*Exercise*
Say how many lines of the entries below include "firsthand", giving nothing but that number.

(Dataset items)
===

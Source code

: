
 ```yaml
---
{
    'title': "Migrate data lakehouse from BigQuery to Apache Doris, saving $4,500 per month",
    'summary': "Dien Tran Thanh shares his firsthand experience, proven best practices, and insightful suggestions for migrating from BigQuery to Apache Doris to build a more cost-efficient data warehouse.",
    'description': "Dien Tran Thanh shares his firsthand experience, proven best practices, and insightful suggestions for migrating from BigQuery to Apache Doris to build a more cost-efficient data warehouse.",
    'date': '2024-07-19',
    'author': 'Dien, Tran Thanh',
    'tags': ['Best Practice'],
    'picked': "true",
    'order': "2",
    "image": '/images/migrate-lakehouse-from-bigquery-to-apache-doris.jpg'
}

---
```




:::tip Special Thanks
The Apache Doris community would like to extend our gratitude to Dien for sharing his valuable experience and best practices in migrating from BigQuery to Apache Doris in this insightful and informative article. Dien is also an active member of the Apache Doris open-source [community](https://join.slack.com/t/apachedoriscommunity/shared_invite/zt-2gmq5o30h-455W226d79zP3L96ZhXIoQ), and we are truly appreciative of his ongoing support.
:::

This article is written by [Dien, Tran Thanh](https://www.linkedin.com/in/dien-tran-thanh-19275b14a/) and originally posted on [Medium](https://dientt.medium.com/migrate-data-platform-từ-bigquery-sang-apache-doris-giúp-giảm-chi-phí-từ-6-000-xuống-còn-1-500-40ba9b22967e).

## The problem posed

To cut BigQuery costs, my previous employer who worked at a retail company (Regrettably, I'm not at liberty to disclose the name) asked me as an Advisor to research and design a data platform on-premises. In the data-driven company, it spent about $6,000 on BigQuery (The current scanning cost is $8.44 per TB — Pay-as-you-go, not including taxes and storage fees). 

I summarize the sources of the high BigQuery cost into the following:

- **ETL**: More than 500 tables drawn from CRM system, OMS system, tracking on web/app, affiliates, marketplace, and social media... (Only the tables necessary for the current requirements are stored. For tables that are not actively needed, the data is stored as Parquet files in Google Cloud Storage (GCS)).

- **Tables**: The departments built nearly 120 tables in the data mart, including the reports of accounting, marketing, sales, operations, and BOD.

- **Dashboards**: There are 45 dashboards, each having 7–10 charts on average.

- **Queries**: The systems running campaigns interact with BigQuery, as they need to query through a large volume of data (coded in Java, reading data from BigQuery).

===

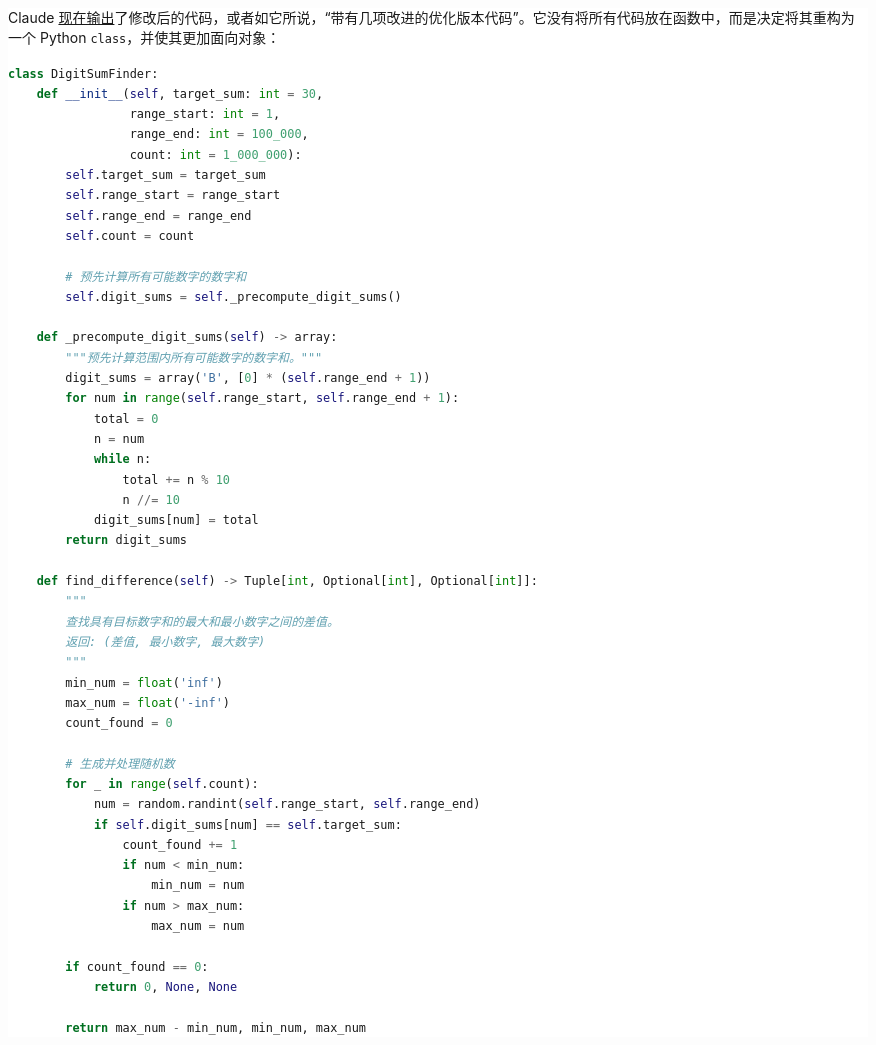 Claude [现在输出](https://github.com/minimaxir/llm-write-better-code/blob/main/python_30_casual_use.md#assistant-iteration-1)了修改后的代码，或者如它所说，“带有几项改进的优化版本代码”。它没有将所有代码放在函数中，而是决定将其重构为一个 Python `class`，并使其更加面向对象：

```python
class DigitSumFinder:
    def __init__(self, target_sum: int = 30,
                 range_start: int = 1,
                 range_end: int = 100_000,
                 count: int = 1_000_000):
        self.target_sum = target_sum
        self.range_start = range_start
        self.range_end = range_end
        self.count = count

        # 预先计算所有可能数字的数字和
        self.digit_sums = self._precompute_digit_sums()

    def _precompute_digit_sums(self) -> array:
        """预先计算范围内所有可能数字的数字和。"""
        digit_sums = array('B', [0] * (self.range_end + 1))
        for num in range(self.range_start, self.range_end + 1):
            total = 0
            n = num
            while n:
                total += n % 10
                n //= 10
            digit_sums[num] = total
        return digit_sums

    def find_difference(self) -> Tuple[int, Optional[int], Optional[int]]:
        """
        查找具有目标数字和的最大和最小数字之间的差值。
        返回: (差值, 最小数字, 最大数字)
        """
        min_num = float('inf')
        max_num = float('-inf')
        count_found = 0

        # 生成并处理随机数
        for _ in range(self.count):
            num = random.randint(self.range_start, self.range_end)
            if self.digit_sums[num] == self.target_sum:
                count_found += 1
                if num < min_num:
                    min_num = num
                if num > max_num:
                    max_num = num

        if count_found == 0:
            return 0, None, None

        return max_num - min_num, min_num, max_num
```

===

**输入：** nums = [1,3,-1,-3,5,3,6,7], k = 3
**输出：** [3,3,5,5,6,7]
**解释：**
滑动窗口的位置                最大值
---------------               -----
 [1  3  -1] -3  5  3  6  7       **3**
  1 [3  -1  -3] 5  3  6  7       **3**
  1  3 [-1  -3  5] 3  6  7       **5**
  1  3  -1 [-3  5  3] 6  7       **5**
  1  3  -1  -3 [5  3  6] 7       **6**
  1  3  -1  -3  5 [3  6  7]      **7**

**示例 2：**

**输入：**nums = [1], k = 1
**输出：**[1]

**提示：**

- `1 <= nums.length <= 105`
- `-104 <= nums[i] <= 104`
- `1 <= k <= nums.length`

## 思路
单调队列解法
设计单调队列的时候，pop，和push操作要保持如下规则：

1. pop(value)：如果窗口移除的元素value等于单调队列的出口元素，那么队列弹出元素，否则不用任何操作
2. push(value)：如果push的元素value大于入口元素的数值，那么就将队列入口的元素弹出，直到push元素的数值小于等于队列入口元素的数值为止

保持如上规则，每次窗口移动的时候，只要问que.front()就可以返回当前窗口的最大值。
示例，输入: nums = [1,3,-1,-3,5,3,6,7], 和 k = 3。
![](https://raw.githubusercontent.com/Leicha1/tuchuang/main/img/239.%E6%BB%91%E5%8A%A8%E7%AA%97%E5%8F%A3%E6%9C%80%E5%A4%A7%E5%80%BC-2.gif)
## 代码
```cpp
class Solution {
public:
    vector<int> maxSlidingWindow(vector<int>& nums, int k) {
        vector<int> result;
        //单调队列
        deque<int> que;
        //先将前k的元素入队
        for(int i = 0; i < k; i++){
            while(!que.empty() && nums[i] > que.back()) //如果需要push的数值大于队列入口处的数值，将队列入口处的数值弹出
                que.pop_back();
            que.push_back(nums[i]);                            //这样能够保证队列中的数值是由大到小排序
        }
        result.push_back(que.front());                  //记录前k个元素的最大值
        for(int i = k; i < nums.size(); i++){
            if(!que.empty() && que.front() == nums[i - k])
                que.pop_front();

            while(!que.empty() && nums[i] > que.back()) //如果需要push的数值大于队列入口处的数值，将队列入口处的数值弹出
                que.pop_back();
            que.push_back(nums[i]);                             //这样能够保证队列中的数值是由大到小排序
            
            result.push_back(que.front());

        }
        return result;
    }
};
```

===

*Task result*
2